Answer: Hiring for the holidays is not an exact science, but I’ll share with you some of the ways that have worked for us in my store. Ideally, you want a new employee to have time to be trained and get comfortable with your merchandise, computer or cash register, and store procedures before the holiday rush. We try to bring in holiday help by mid-November, before things get too busy, so they have time to absorb and learn, and we have time to train. That timing seems to work best.
As for how many people to hire, first figure out if you will have extended holiday hours, when that will start, and how many people you’ll need on the sales floor at one time. For example, if you plan to be open 10 a.m. to 9 p.m. Monday through Saturday and noon to 6 p.m. on Sunday from December 10 to 24, you have 72 total hours per week to cover (11 hours per day times six days, plus six hours on Sunday). If you would like to have three people available at all times to assist customers, that’s 216 hours per week you need to schedule. I also add a few more hours (about two per day for opening, closing, and overlapping lunch coverage), bringing the total to 230 hours per week. If you divide 230 by 40 hours, you will need 5.75, or six full-time salespeople, or a combination of full- and part-time help equaling 230 hours a week for those last two weeks, to have the floor coverage you desire.
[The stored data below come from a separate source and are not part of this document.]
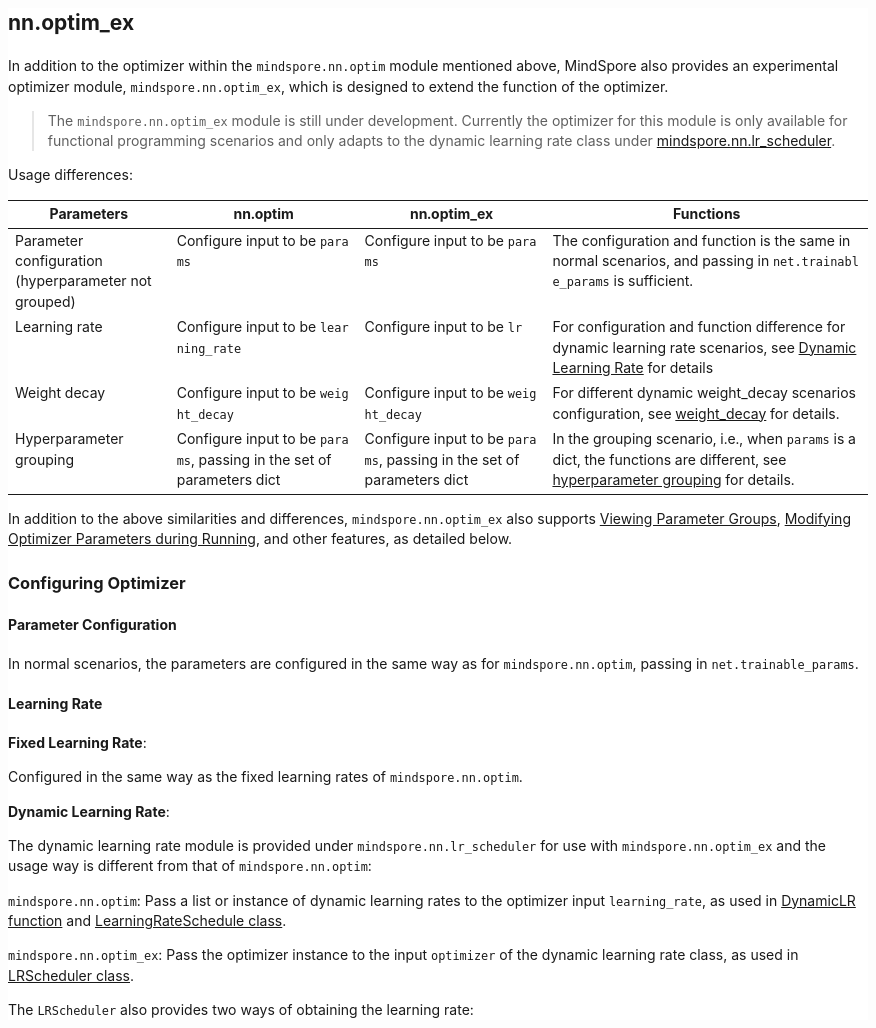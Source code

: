 ## nn.optim_ex

In addition to the optimizer within the `mindspore.nn.optim` module mentioned above, MindSpore also provides an experimental optimizer module, `mindspore.nn.optim_ex`, which is designed to extend the function of the optimizer.

> The `mindspore.nn.optim_ex` module is still under development. Currently the optimizer for this module is only available for functional programming scenarios and only adapts to the dynamic learning rate class under [mindspore.nn.lr_scheduler](https://www.mindspore.cn/docs/en/master/api_python/mindspore.nn.html#lrscheduler-class).

Usage differences:

| Parameters   | nn.optim | nn.optim_ex | Functions    |
|-------|----------| ------------|-------|
| Parameter configuration (hyperparameter not grouped) | Configure input to be `params` | Configure input to be `params`  | The configuration and function is the same in normal scenarios, and passing in `net.trainable_params` is sufficient.|
| Learning rate   | Configure input to be `learning_rate` | Configure input to be `lr` |  For configuration and function difference for dynamic learning rate scenarios, see [Dynamic Learning Rate](#learning-rate-1) for details|
| Weight decay  | Configure input to be `weight_decay` | Configure input to be `weight_decay` | For different dynamic weight_decay scenarios configuration, see [weight_decay](#weight-decay-1) for details.|
| Hyperparameter grouping  | Configure input to be `params`, passing in the set of parameters dict | Configure input to be `params`, passing in the set of parameters dict | In the grouping scenario, i.e., when `params` is a dict, the functions are different, see [hyperparameter grouping](#hyperparameter-grouping-1) for details.|

In addition to the above similarities and differences, `mindspore.nn.optim_ex` also supports [Viewing Parameter Groups](#viewing-optimizer-configuration), [Modifying Optimizer Parameters during Running](#modifying-optimizer-parameters-during-running), and other features, as detailed below.

### Configuring Optimizer

#### Parameter Configuration

In normal scenarios, the parameters are configured in the same way as for `mindspore.nn.optim`, passing in `net.trainable_params`.

#### Learning Rate

**Fixed Learning Rate**:

Configured in the same way as the fixed learning rates of `mindspore.nn.optim`.

**Dynamic Learning Rate**:

The dynamic learning rate module is provided under `mindspore.nn.lr_scheduler` for use with `mindspore.nn.optim_ex` and the usage way is different from that of `mindspore.nn.optim`:

`mindspore.nn.optim`: Pass a list or instance of dynamic learning rates to the optimizer input `learning_rate`, as used in [DynamicLR function](https://www.mindspore.cn/docs/en/master/api_python/mindspore.nn.html#dynamic-lr-function) and [LearningRateSchedule class](https://www.mindspore.cn/docs/en/master/api_python/mindspore.nn.html#learningrateschedule-class).

`mindspore.nn.optim_ex`: Pass the optimizer instance to the input `optimizer` of the dynamic learning rate class, as used in [LRScheduler class](https://www.mindspore.cn/docs/en/master/api_python/mindspore.nn.html#lrscheduler-class).

The `LRScheduler` also provides two ways of obtaining the learning rate:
That may sound like a lot of people, but if you hire employees with flexible schedules, you can adjust the hours for your busiest times. When they first start in mid- to late November, you can keep the hours to a minimum—just enough to train. And you can adjust the schedule to fit your store traffic during those last two busiest weeks. Perhaps you don’t need three salespeople right at 10 a.m. except for the last few days. Maybe you’d be fine with two people until noon and two people from 7 p.m. to 9 p.m. That would cut a few hours. Or you could decide to close by 7:30 p.m. or 8 p.m., depending on your community.
Remember, during the busy holiday season, everything is busier. There are more phone calls to answer, more gifts to wrap (if you provide gift wrapping services), and more receiving to be done. If you plan for these things and take care of your regular staff by hiring enough help so they don’t burn out, the holidays can be a fun, enjoyable, and prosperous time!
Know, too, that each year this process gets easier. If you’re lucky, as we have been, temporary holiday employees return year after year, and they require minimal training due to past experience. Some are past employees who want a few extra hours at the holidays, or teachers and students who are on school break, as well as applicants who reach you through advertising in store, in print, and online.